I’m not sure at this stage whether the proper legal proclamations have been issued allowing military activity in Baringo, Elgeyo Marakwet, West Pokot and Laikipia counties.

Already, in response to terrorist threats, a large part of Kenya had been officially gazetted as military operational areas.

These include the former North Eastern Province comprising Garissa, Mandera and Wajir counties, together with adjacent counties such as Isiolo and Marsabit in the former Eastern Province, and Lamu and Tana River at the Coast.

Also technically under military rule are all the major highways leading from those zones to Nairobi and Mombasa.

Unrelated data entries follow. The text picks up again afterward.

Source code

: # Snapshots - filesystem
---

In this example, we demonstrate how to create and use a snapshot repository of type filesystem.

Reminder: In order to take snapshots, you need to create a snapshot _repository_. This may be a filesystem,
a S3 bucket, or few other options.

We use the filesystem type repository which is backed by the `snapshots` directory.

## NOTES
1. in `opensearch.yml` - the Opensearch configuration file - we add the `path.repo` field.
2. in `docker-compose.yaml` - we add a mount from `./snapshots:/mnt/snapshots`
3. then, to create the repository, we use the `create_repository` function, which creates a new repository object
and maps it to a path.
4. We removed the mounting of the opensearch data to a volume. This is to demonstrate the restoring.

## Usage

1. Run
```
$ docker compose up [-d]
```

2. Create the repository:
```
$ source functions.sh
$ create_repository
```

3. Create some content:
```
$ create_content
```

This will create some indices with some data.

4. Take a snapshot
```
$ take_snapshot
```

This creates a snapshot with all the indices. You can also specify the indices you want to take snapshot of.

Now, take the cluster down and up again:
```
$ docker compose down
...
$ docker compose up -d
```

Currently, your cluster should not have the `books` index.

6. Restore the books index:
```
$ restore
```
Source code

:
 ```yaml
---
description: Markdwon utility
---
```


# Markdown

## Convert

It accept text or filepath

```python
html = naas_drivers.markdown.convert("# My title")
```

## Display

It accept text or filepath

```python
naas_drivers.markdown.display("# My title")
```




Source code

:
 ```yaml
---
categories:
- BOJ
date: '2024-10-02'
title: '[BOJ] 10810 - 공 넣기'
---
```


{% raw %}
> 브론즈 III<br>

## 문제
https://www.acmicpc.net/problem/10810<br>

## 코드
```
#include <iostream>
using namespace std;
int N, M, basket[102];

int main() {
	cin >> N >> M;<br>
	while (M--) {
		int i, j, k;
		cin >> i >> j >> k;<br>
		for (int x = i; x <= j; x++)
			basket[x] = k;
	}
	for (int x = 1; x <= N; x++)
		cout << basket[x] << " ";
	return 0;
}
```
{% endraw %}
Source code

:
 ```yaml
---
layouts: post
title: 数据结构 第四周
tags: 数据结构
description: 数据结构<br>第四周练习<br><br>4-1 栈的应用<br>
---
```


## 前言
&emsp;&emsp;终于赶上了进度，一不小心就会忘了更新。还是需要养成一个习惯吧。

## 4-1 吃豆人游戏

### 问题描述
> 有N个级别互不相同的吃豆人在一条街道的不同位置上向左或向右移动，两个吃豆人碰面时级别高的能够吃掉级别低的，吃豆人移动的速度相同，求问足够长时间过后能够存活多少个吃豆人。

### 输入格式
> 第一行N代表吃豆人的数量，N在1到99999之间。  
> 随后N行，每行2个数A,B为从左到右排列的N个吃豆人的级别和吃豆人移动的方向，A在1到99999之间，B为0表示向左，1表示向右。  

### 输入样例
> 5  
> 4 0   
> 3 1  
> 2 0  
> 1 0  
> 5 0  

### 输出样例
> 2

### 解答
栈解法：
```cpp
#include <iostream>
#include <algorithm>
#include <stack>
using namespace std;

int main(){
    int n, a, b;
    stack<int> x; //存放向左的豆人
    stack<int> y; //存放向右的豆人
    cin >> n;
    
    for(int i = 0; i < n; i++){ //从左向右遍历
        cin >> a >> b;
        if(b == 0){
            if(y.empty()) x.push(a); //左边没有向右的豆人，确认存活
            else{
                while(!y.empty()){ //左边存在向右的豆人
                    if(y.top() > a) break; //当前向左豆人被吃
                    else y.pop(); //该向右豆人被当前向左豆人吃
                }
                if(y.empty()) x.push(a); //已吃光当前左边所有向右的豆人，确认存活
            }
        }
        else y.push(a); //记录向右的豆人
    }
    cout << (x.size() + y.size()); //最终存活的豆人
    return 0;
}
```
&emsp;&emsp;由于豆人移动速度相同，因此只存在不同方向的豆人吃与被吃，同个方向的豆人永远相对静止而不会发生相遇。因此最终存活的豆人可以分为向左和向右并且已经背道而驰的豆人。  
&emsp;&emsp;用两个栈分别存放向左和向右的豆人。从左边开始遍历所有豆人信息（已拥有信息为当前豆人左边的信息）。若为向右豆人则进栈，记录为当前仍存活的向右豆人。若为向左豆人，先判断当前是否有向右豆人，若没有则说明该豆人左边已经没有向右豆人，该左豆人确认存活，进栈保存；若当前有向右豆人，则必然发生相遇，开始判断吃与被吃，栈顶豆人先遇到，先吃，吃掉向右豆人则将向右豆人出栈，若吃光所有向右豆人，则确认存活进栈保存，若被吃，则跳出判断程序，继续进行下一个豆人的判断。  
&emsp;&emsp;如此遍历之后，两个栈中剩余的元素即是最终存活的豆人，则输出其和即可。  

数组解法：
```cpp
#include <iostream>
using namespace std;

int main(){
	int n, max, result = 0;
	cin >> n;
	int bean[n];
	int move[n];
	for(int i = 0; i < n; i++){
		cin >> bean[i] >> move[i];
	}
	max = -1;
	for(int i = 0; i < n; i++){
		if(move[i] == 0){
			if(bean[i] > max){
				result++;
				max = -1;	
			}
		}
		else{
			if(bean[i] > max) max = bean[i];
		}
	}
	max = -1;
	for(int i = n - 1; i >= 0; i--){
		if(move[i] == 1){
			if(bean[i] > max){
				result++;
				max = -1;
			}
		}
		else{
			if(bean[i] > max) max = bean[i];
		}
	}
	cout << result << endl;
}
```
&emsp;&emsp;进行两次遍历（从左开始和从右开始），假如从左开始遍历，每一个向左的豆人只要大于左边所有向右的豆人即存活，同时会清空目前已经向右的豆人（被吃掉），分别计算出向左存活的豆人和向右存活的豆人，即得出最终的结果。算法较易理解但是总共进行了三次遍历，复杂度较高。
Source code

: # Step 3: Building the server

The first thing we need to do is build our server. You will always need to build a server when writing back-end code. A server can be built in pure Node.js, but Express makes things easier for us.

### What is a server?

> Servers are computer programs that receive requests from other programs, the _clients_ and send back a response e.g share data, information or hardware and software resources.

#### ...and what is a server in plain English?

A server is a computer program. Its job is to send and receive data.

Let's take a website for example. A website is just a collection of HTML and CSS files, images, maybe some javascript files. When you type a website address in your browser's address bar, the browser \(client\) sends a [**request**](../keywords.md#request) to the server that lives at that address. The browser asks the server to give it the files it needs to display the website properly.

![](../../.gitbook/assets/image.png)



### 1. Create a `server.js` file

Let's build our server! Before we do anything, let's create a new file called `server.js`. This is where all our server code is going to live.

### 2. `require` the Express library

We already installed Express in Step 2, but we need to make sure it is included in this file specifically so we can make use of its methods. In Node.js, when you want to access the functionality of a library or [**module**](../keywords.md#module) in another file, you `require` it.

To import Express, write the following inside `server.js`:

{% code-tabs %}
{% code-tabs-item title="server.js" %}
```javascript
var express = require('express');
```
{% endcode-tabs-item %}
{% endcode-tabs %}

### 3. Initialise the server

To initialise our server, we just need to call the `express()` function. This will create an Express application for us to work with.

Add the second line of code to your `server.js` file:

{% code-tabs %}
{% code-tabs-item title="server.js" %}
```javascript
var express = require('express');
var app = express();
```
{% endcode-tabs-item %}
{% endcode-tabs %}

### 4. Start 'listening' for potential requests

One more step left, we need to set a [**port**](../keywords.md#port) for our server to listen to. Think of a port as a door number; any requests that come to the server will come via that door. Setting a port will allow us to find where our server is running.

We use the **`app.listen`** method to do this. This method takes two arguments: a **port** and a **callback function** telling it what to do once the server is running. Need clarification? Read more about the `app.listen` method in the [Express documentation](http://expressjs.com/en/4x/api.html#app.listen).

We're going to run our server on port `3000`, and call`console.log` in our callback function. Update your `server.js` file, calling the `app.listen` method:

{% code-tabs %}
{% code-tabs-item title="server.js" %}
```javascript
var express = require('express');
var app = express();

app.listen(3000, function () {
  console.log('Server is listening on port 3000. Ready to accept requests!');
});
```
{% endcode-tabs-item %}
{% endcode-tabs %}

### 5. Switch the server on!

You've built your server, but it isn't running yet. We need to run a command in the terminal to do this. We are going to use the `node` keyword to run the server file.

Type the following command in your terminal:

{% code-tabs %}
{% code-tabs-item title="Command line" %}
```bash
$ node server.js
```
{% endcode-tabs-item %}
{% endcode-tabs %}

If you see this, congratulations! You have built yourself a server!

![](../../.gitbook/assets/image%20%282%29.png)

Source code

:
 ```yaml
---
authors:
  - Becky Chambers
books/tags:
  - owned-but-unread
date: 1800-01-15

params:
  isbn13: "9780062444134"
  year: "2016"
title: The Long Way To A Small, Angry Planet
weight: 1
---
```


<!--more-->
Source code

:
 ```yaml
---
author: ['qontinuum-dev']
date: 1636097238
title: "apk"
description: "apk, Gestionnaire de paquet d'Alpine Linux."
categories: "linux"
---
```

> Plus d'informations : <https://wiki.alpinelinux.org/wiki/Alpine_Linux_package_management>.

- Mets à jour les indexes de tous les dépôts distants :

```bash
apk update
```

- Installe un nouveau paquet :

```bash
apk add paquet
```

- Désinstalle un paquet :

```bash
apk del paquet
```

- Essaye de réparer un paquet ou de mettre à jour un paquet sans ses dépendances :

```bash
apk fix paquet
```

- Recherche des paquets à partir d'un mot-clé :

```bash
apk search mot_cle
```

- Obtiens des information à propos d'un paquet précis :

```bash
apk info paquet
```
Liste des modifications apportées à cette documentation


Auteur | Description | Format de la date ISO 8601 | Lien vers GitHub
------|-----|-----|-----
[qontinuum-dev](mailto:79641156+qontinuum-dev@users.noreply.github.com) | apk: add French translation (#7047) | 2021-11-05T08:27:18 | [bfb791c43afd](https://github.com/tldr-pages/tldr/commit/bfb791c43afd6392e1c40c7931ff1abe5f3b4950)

The latest decision significantly extends areas where the military, by law mandated to tackle external threats, is now engaged in domestic policing.

This could be dangerous if not well-managed, for the military forces are usually not encumbered by the usual restraints such as respect for human rights, due process, or Police Standing Orders on the use of firearms.

BAD IDEA
Even if we acknowledge that the deteriorating security made it imperative to add military muscle to restore normalcy in the affected areas, that itself serves as a severe indictment of the government and its regular security machinery.

It is an admission that the National Police Service has failed, despite its once-vaunted units such as the paramilitary General Service Unit, the Anti-Stock Theft Unit and the border security and rapid deployment units of the Administration Police Service.

The military engagement also comes at a time when the government is boasting of having dramatically increased the number of police officers to surpass the United Nations recommended ratio of at least one officer for every 400 persons; and equipped the service with the tools, equipment and weaponry needed to maintain peace and tackle crime.

Despite these concerns, I’m sure all well-meaning citizens would welcome any intervention to once and for all neutralise the armed irregulars that have for far too long roamed as if some parts of the country were autonomous killing fields.